Task instructions:
Check each line of the records for "Tailwind"; collect those that have it.

Extracted information:
★ ★ ★ ★

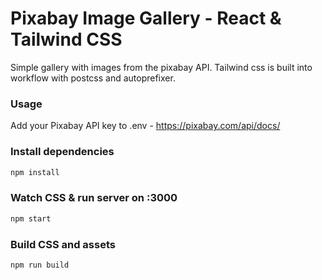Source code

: # Pixabay Image Gallery - React & Tailwind CSS
Simple gallery with images from the pixabay API. Tailwind css is built into workflow with postcss and autoprefixer.

### Usage
Add your Pixabay API key to .env - https://pixabay.com/api/docs/

### Install dependencies
```js
npm install
```

### Watch CSS & run server on :3000
```js
npm start
```

### Build CSS and assets
```js
npm run build
```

★ ★ ★ ★

Solution for this exercise:
: # Pixabay Image Gallery - React & Tailwind CSS
Simple gallery with images from the pixabay API. Tailwind css is built into workflow with postcss and autoprefixer.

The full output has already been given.